## DIRECTIONS FOR THIS TASK
Which of the lines below hold "with"? Please return each one.

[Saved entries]
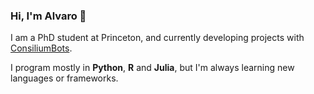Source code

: ### Hi, I'm Alvaro :broccoli:

I am a PhD student at Princeton, and currently developing projects with [ConsiliumBots](https://www.consiliumbots.com/).

I program mostly in **Python**, **R** and **Julia**, but I'm always learning new languages or frameworks.

<!--
**acarril/acarril** is a ✨ _special_ ✨ repository because its `README.md` (this file) appears on your GitHub profile.

Here are some ideas to get you started:

- 🔭 I’m currently working on ...
- 🌱 I’m currently learning ...
- 👯 I’m looking to collaborate on ...
- 🤔 I’m looking for help with ...
- 💬 Ask me about ...
- 📫 How to reach me: ...
- 😄 Pronouns: ...
- ⚡ Fun fact: ...
-->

## ANSWER AREA
I am a PhD student at Princeton, and currently developing projects with [ConsiliumBots](https://www.consiliumbots.com/).
- 🤔 I’m looking for help with ...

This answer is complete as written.